### Import statements and declare parameters and constants

In [8]:
import boto3 
import pandas as pd 
import sagemaker
from sagemaker.workflow.pipeline_context import PipelineSession 

s3_client = boto3.resource('s3')
pipeline_name = f"sagemaker-mlops-fraud-inference-pipeline" 

import sagemaker

sagemaker_session = sagemaker.Session()
region = sagemaker_session.boto_region_name 
role = sagemaker.get_execution_role()
pipeline_session = PipelineSession()
default_bucket = sagemaker_session.default_bucket()
model_package_group_name = f"FraudModelPackageGroup"

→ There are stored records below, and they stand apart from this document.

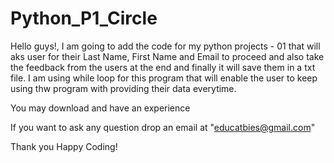 # Python_P1_Circle
Hello guys!,
I am going to add the code for my python projects - 01 that will aks user for their Last Name, First Name and Email to proceed and also take the feedback from the users at the end and finally it will save them in a txt file.
I am using while loop for this program that will enable the user to keep using thw program with providing their data everytime.

You may download and have an experience

If you want to ask any question drop an email at "educatbies@gmail.com"

Thank you
Happy Coding!
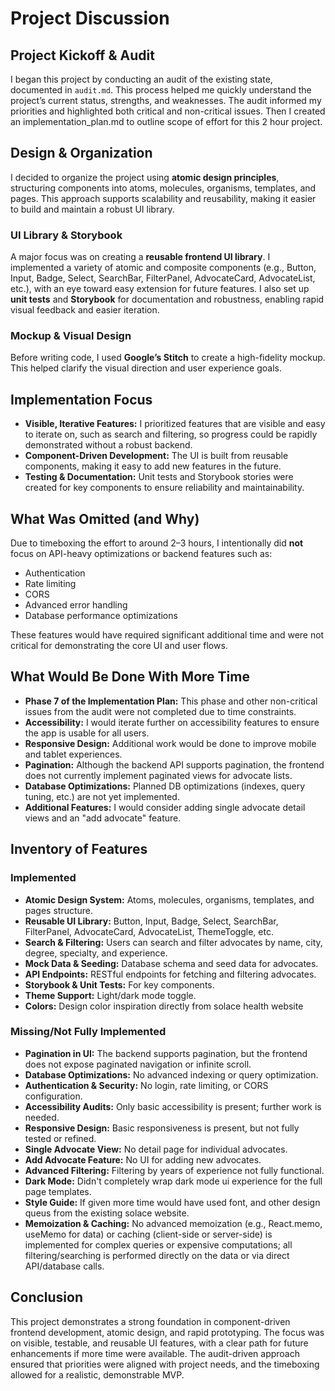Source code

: # Project Discussion

## Project Kickoff & Audit

I began this project by conducting an audit of the existing state, documented in `audit.md`. This process helped me quickly understand the project’s current status, strengths, and weaknesses. The audit informed my priorities and highlighted both critical and non-critical issues.
Then I created an implementation_plan.md to outline scope of effort for this 2 hour project. 

## Design & Organization

I decided to organize the project using **atomic design principles**, structuring components into atoms, molecules, organisms, templates, and pages. This approach supports scalability and reusability, making it easier to build and maintain a robust UI library.

### UI Library & Storybook

A major focus was on creating a **reusable frontend UI library**. I implemented a variety of atomic and composite components (e.g., Button, Input, Badge, Select, SearchBar, FilterPanel, AdvocateCard, AdvocateList, etc.), with an eye toward easy extension for future features. I also set up **unit tests** and **Storybook** for documentation and robustness, enabling rapid visual feedback and easier iteration.

### Mockup & Visual Design

Before writing code, I used **Google’s Stitch** to create a high-fidelity mockup. This helped clarify the visual direction and user experience goals.

## Implementation Focus

- **Visible, Iterative Features:** I prioritized features that are visible and easy to iterate on, such as search and filtering, so progress could be rapidly demonstrated without a robust backend.
- **Component-Driven Development:** The UI is built from reusable components, making it easy to add new features in the future.
- **Testing & Documentation:** Unit tests and Storybook stories were created for key components to ensure reliability and maintainability.

## What Was Omitted (and Why)

Due to timeboxing the effort to around 2–3 hours, I intentionally did **not** focus on API-heavy optimizations or backend features such as:
- Authentication
- Rate limiting
- CORS
- Advanced error handling
- Database performance optimizations

These features would have required significant additional time and were not critical for demonstrating the core UI and user flows.

## What Would Be Done With More Time

- **Phase 7 of the Implementation Plan:** This phase and other non-critical issues from the audit were not completed due to time constraints.
- **Accessibility:** I would iterate further on accessibility features to ensure the app is usable for all users.
- **Responsive Design:** Additional work would be done to improve mobile and tablet experiences.
- **Pagination:** Although the backend API supports pagination, the frontend does not currently implement paginated views for advocate lists.
- **Database Optimizations:** Planned DB optimizations (indexes, query tuning, etc.) are not yet implemented.
- **Additional Features:** I would consider adding single advocate detail views and an "add advocate" feature.

## Inventory of Features

### Implemented
- **Atomic Design System:** Atoms, molecules, organisms, templates, and pages structure.
- **Reusable UI Library:** Button, Input, Badge, Select, SearchBar, FilterPanel, AdvocateCard, AdvocateList, ThemeToggle, etc.
- **Search & Filtering:** Users can search and filter advocates by name, city, degree, specialty, and experience.
- **Mock Data & Seeding:** Database schema and seed data for advocates.
- **API Endpoints:** RESTful endpoints for fetching and filtering advocates.
- **Storybook & Unit Tests:** For key components.
- **Theme Support:** Light/dark mode toggle.
- **Colors:** Design color inspiration directly from solace health website

### Missing/Not Fully Implemented
- **Pagination in UI:** The backend supports pagination, but the frontend does not expose paginated navigation or infinite scroll.
- **Database Optimizations:** No advanced indexing or query optimization.
- **Authentication & Security:** No login, rate limiting, or CORS configuration.
- **Accessibility Audits:** Only basic accessibility is present; further work is needed.
- **Responsive Design:** Basic responsiveness is present, but not fully tested or refined.
- **Single Advocate View:** No detail page for individual advocates.
- **Add Advocate Feature:** No UI for adding new advocates.
- **Advanced Filtering:** Filtering by years of experience not fully functional.
- **Dark Mode:** Didn't completely wrap dark mode ui experience for the full page templates.
- **Style Guide:** If given more time would have used font, and other design queus from the existing solace website.
- **Memoization & Caching:** No advanced memoization (e.g., React.memo, useMemo for data) or caching (client-side or server-side) is implemented for complex queries or expensive computations; all filtering/searching is performed directly on the data or via direct API/database calls.

## Conclusion

This project demonstrates a strong foundation in component-driven frontend development, atomic design, and rapid prototyping. The focus was on visible, testable, and reusable UI features, with a clear path for future enhancements if more time were available. The audit-driven approach ensured that priorities were aligned with project needs, and the timeboxing allowed for a realistic, demonstrable MVP.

sagemaker.config INFO - Not applying SDK defaults from location: /etc/xdg/sagemaker/config.yaml
sagemaker.config INFO - Not applying SDK defaults from location: /home/sagemaker-user/.config/sagemaker/config.yaml
sagemaker.config INFO - Not applying SDK defaults from location: /etc/xdg/sagemaker/config.yaml
sagemaker.config INFO - Not applying SDK defaults from location: /home/sagemaker-user/.config/sagemaker/config.yaml
sagemaker.config INFO - Not applying SDK defaults from location: /etc/xdg/sagemaker/config.yaml
sagemaker.config INFO - Not applying SDK defaults from location: /home/sagemaker-user/.config/sagemaker/config.yaml


In [9]:
from sagemaker.workflow.parameters import ( 
 ParameterInteger, 
 ParameterString, 
 ParameterFloat) 

bucket_name = 'eliezerraj-908671954593-dataset'
prefix_name = 'payment'
file_name = 'payment.csv'

input_dataset = 's3://{}/{}/{}'.format(bucket_name, prefix_name, file_name)
model_path = f"s3://{bucket_name}/{prefix_name}/output"
batch_data_path = "s3://{}/{}/data/batch/batch.csv".format(bucket_name, prefix_name,)

print("input_dataset : ",input_dataset)
print("batch_data_path : ",batch_data_path)
print("model_path : ",model_path)

base_job_prefix = "fraud-model"

processing_instance_count = ParameterInteger(name="ProcessingInstanceCount", default_value=1)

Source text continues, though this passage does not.